YOUR ASSIGNMENT> Please copy every record below exactly and leave out the pictures.

EXERCISE INPUT>

::::

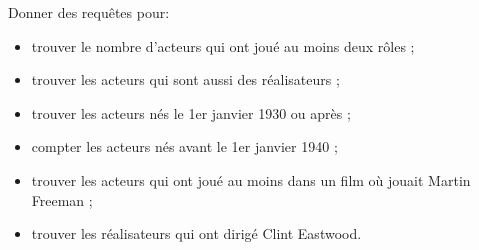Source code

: Donner des requêtes pour:

\begin{itemize}
\item trouver le nombre d'acteurs qui ont joué au moins deux rôles ;
\item trouver les acteurs qui sont aussi des réalisateurs ;
\item trouver les acteurs nés le 1er janvier 1930 ou après ;
\item compter les acteurs nés avant le 1er janvier 1940 ;
\item trouver les acteurs qui ont joué au moins dans un film où jouait
  Martin Freeman ;
\item trouver les réalisateurs qui ont dirigé Clint Eastwood.
\end{itemize}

::::

OUTPUT OF THE EXERCISE>
Source code

: Donner des requêtes pour:

\begin{itemize}
\item trouver le nombre d'acteurs qui ont joué au moins deux rôles ;
\item trouver les acteurs qui sont aussi des réalisateurs ;
\item trouver les acteurs nés le 1er janvier 1930 ou après ;
\item compter les acteurs nés avant le 1er janvier 1940 ;
\item trouver les acteurs qui ont joué au moins dans un film où jouait
  Martin Freeman ;
\item trouver les réalisateurs qui ont dirigé Clint Eastwood.
\end{itemize}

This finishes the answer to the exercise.